Exercise goal = Each line of the data below that carries the word "Wert" needs to be copied.

[Dataset entries]
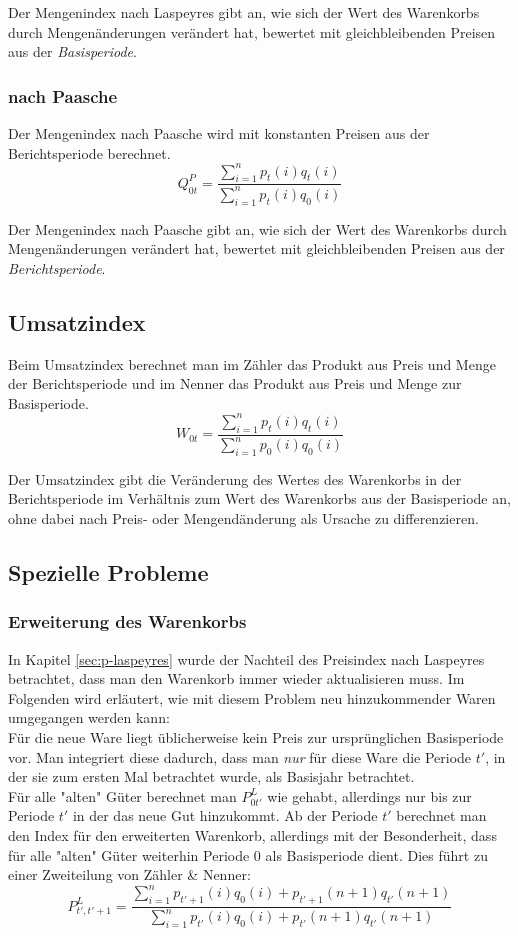 \documentclass[a4paper]{article}
\begin{document}
\noindent Der Mengenindex nach Laspeyres gibt an, wie sich der Wert des Warenkorbs durch Mengenänderungen verändert hat, bewertet mit gleichbleibenden Preisen aus der \textit{Basisperiode}.

\subsubsection{nach Paasche}\label{sec:q-paasche}
Der Mengenindex nach Paasche wird mit konstanten Preisen aus der Berichtsperiode berechnet.
$$ Q_{0t}^P = \frac{\sum_{i=1}^n p_t(i)q_t(i)}{\sum_{i=1}^n p_t(i)q_0(i)}$$

\noindent Der Mengenindex nach Paasche gibt an, wie sich der Wert des Warenkorbs durch Mengenänderungen verändert hat, bewertet mit gleichbleibenden Preisen aus der \textit{Berichtsperiode}.

\subsection{Umsatzindex}
Beim Umsatzindex berechnet man im Zähler das Produkt aus Preis und Menge der Berichtsperiode und im Nenner das Produkt aus Preis und Menge zur Basisperiode.
$$W_{0t} = \frac{\sum_{i=1}^n p_t(i)q_t(i)}{\sum_{i=1}^n p_0(i)q_0(i)}$$

\noindent Der Umsatzindex gibt die Veränderung des Wertes des Warenkorbs in der Berichtsperiode im Verhältnis zum Wert des Warenkorbs aus der Basisperiode an, ohne dabei nach Preis- oder Mengendänderung als Ursache zu differenzieren.


\subsection{Spezielle Probleme}
\subsubsection{Erweiterung des Warenkorbs}
In Kapitel \ref{sec:p-laspeyres} wurde der Nachteil des Preisindex nach Laspeyres betrachtet, dass man den Warenkorb immer wieder aktualisieren muss. Im Folgenden wird erläutert, wie mit diesem Problem neu hinzukommender Waren umgegangen werden kann:\\
Für die neue Ware liegt üblicherweise kein Preis zur ursprünglichen Basisperiode vor. Man integriert diese dadurch, dass man \textit{nur} für diese Ware die Periode $t'$, in der sie zum ersten Mal betrachtet wurde, als Basisjahr betrachtet.\\ 
Für alle "alten" Güter berechnet man $P_{0t'}^L$ wie gehabt, allerdings nur bis zur Periode $t'$ in der das neue Gut hinzukommt. Ab der Periode $t'$ berechnet man den Index für den erweiterten Warenkorb, allerdings mit der Besonderheit, dass für alle "alten" Güter weiterhin Periode 0 als Basisperiode dient. Dies führt zu einer Zweiteilung von Zähler \& Nenner:
$$P_{t',t'+1}^L =\frac{\sum_{i=1}^n p_{t'+1}(i)q_0(i) + p_{t'+1}(n+1)q_{t'}(n+1)}{\sum_{i=1}^n p_{t'}(i)q_0(i) + p_{t'}(n+1)q_{t'}(n+1)}$$
\end{document}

Final answer =
\noindent Der Mengenindex nach Laspeyres gibt an, wie sich der Wert des Warenkorbs durch Mengenänderungen verändert hat, bewertet mit gleichbleibenden Preisen aus der \textit{Basisperiode}.
\noindent Der Mengenindex nach Paasche gibt an, wie sich der Wert des Warenkorbs durch Mengenänderungen verändert hat, bewertet mit gleichbleibenden Preisen aus der \textit{Berichtsperiode}.
\noindent Der Umsatzindex gibt die Veränderung des Wertes des Warenkorbs in der Berichtsperiode im Verhältnis zum Wert des Warenkorbs aus der Basisperiode an, ohne dabei nach Preis- oder Mengendänderung als Ursache zu differenzieren.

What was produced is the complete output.